━━━━━ GIVEN DATA
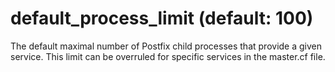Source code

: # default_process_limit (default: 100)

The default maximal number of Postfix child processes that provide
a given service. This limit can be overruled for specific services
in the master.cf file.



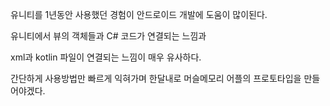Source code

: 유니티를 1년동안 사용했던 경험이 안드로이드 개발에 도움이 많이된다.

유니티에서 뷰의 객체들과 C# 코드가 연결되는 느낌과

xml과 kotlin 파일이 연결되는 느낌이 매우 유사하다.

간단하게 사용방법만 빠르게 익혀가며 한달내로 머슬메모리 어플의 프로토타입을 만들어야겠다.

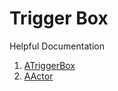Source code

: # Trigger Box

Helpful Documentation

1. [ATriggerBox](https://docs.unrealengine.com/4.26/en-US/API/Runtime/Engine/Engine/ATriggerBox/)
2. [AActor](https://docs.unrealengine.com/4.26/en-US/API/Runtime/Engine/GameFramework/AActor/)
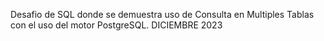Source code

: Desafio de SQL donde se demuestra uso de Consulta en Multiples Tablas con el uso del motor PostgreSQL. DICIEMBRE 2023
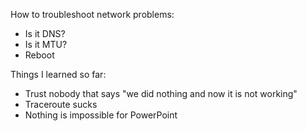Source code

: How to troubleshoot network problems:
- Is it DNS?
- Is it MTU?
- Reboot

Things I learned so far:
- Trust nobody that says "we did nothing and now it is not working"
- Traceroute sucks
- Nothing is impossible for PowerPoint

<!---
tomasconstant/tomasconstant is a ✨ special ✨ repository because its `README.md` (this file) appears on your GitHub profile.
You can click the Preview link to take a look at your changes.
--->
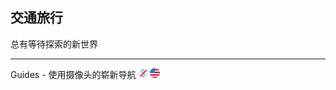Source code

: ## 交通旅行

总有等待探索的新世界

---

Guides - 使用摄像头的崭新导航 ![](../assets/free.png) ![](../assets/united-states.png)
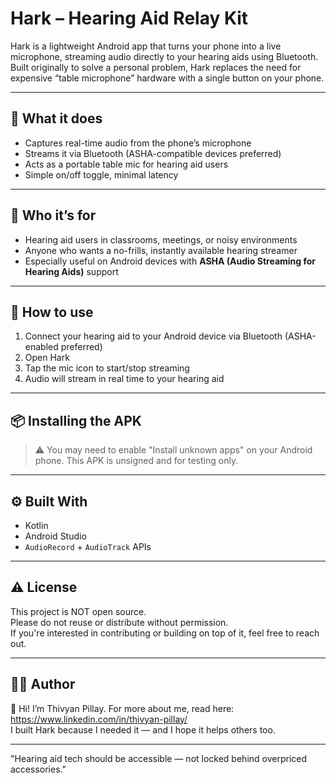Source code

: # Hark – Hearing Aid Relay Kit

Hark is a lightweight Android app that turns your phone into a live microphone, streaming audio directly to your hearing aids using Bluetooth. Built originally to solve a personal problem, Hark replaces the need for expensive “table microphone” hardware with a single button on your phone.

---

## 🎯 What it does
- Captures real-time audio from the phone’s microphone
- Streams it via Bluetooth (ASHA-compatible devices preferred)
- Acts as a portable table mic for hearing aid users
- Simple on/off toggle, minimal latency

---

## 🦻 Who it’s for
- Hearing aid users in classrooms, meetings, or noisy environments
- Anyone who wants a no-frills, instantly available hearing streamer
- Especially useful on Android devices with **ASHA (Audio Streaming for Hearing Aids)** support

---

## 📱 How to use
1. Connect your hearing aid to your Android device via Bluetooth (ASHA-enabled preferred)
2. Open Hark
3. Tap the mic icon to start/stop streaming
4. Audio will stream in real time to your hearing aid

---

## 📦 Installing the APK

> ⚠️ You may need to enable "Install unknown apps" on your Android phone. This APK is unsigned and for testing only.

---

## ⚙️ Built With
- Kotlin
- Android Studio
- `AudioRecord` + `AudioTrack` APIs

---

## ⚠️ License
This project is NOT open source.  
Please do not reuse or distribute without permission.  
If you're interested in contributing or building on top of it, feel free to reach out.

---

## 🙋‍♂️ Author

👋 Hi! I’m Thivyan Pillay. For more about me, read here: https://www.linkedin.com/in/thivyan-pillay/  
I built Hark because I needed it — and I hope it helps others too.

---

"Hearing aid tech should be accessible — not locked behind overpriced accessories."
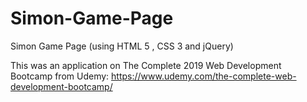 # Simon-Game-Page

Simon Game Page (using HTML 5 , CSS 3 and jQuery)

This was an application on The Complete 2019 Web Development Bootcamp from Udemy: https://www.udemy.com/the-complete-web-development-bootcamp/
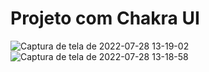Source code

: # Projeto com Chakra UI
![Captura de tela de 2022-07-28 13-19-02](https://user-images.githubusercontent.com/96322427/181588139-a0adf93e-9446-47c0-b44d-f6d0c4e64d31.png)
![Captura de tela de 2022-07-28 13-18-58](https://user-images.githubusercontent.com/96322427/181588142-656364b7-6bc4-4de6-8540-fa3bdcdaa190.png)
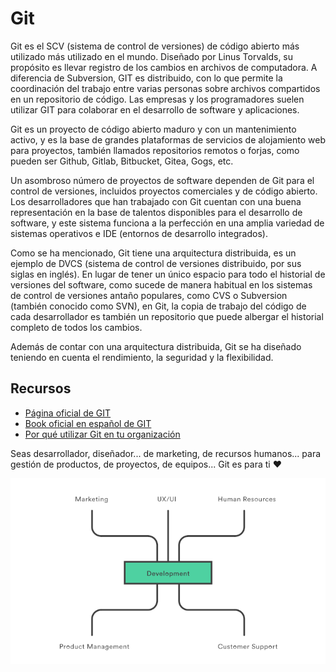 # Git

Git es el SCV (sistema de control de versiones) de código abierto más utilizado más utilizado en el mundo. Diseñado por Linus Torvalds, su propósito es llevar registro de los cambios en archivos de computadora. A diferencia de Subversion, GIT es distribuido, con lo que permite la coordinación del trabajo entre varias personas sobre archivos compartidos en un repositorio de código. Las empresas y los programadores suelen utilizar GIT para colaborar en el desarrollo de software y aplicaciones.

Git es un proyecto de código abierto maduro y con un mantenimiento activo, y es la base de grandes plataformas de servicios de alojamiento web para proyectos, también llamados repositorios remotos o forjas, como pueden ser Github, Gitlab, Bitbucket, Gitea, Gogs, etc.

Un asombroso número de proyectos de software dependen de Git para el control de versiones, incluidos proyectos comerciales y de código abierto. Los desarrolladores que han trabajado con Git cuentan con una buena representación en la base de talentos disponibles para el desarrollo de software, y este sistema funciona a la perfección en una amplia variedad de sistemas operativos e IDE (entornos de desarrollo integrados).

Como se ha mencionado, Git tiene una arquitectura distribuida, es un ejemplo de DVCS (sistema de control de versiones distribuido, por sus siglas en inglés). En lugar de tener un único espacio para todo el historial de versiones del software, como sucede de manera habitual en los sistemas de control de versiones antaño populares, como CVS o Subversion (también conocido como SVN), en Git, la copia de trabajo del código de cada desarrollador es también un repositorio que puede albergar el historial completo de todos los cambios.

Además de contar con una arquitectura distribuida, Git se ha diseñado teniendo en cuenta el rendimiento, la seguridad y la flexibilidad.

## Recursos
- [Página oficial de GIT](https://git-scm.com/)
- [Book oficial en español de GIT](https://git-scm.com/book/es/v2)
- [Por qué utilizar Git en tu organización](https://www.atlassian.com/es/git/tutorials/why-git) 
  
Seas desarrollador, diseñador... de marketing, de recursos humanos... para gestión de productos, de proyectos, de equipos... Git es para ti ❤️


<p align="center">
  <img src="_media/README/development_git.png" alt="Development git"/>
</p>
━━━━━━━━━━
━━━━━ GIVEN DATA
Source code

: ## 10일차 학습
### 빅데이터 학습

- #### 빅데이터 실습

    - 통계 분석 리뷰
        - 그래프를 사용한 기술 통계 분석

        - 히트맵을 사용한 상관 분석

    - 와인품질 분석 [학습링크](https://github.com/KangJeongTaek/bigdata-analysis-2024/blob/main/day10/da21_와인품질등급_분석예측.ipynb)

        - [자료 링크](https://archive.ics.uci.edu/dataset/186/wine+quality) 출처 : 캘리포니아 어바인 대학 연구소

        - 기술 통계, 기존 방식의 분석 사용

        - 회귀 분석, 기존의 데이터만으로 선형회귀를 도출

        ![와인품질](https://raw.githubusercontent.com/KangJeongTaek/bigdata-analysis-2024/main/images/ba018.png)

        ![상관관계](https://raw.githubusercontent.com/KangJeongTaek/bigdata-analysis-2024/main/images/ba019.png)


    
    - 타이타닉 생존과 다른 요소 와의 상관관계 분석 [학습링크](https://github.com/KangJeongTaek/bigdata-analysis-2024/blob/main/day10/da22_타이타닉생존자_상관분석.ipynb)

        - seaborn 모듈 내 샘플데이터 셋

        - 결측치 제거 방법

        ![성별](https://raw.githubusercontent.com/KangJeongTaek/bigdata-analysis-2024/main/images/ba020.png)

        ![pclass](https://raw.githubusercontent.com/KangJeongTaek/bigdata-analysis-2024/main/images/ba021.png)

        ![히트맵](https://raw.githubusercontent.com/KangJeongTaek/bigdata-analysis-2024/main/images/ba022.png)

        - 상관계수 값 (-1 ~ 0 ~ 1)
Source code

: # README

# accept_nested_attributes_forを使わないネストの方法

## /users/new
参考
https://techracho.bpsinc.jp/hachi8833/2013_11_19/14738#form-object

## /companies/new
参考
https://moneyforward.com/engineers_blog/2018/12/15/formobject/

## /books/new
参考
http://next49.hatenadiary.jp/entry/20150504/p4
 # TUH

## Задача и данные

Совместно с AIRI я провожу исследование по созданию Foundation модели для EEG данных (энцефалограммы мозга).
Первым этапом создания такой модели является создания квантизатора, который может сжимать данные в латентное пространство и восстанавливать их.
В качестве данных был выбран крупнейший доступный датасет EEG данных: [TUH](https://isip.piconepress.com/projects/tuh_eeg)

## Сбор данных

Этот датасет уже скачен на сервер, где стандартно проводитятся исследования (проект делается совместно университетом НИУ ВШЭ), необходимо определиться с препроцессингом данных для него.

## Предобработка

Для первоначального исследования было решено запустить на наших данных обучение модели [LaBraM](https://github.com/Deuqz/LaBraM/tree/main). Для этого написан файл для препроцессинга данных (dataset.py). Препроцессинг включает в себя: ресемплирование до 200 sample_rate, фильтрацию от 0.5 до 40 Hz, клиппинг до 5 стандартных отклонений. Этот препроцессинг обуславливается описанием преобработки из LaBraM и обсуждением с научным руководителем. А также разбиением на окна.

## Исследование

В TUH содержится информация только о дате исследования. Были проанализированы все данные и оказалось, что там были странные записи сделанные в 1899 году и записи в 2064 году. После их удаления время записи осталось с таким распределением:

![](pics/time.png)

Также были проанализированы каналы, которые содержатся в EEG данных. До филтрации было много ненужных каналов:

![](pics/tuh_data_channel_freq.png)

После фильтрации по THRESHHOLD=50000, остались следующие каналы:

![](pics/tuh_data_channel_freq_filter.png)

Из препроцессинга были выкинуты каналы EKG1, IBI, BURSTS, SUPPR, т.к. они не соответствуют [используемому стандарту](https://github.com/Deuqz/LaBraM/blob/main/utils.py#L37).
━━━━━━━━━━
━━━━━ GIVEN DATA
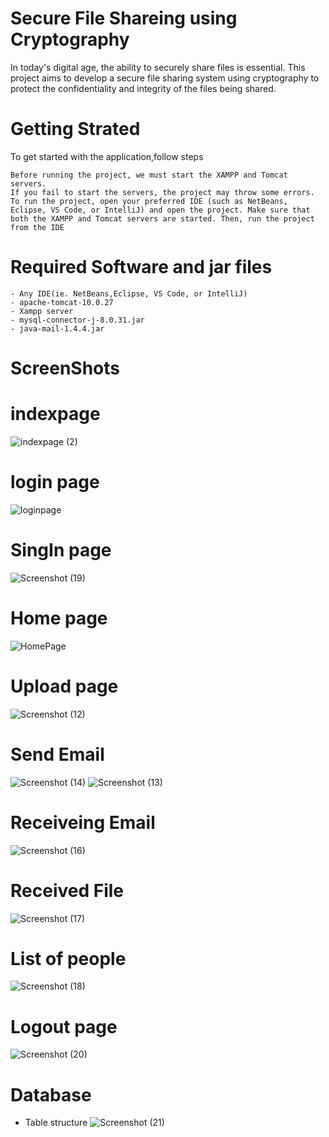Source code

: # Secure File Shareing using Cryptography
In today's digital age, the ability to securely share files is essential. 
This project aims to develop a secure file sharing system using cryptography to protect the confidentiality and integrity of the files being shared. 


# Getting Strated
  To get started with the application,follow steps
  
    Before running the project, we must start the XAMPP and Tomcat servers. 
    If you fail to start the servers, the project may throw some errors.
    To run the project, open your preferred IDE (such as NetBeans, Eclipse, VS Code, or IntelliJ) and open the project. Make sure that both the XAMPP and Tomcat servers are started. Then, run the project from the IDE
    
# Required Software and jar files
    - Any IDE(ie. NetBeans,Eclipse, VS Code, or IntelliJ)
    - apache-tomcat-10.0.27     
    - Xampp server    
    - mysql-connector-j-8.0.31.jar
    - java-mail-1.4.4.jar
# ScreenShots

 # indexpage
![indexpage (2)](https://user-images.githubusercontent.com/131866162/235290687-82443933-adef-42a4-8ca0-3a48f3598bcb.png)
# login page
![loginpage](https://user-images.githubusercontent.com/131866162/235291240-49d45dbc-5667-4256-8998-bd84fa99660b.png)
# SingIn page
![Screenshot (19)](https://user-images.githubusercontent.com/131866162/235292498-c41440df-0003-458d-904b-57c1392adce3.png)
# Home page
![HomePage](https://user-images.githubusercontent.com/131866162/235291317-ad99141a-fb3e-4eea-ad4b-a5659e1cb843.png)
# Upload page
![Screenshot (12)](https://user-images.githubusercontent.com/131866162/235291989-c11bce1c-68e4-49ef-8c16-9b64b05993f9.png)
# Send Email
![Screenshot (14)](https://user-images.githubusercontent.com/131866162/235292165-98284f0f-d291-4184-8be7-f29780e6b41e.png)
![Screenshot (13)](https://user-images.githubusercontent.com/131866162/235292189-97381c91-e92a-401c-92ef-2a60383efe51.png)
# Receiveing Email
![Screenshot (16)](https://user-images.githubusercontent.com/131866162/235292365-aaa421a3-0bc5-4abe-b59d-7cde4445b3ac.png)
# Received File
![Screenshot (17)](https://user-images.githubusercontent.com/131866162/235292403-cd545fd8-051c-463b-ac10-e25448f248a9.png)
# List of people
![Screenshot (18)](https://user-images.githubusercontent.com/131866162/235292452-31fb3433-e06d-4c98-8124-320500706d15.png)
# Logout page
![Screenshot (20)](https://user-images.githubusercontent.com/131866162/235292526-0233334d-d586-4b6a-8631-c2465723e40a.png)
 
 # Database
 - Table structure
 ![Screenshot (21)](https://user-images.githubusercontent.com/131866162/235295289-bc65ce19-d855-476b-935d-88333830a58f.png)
━━━━━━━━━━
* WHAT IS EXPECTED *
Take the records above and return, word for word, only the lines that fall from the line with "В качестве данных" to the line with "## Предобработка", both of them included.

* ANSWER TO THE PROBLEM *
В качестве данных был выбран крупнейший доступный датасет EEG данных: [TUH](https://isip.piconepress.com/projects/tuh_eeg)

## Сбор данных

Этот датасет уже скачен на сервер, где стандартно проводитятся исследования (проект делается совместно университетом НИУ ВШЭ), необходимо определиться с препроцессингом данных для него.

## Предобработка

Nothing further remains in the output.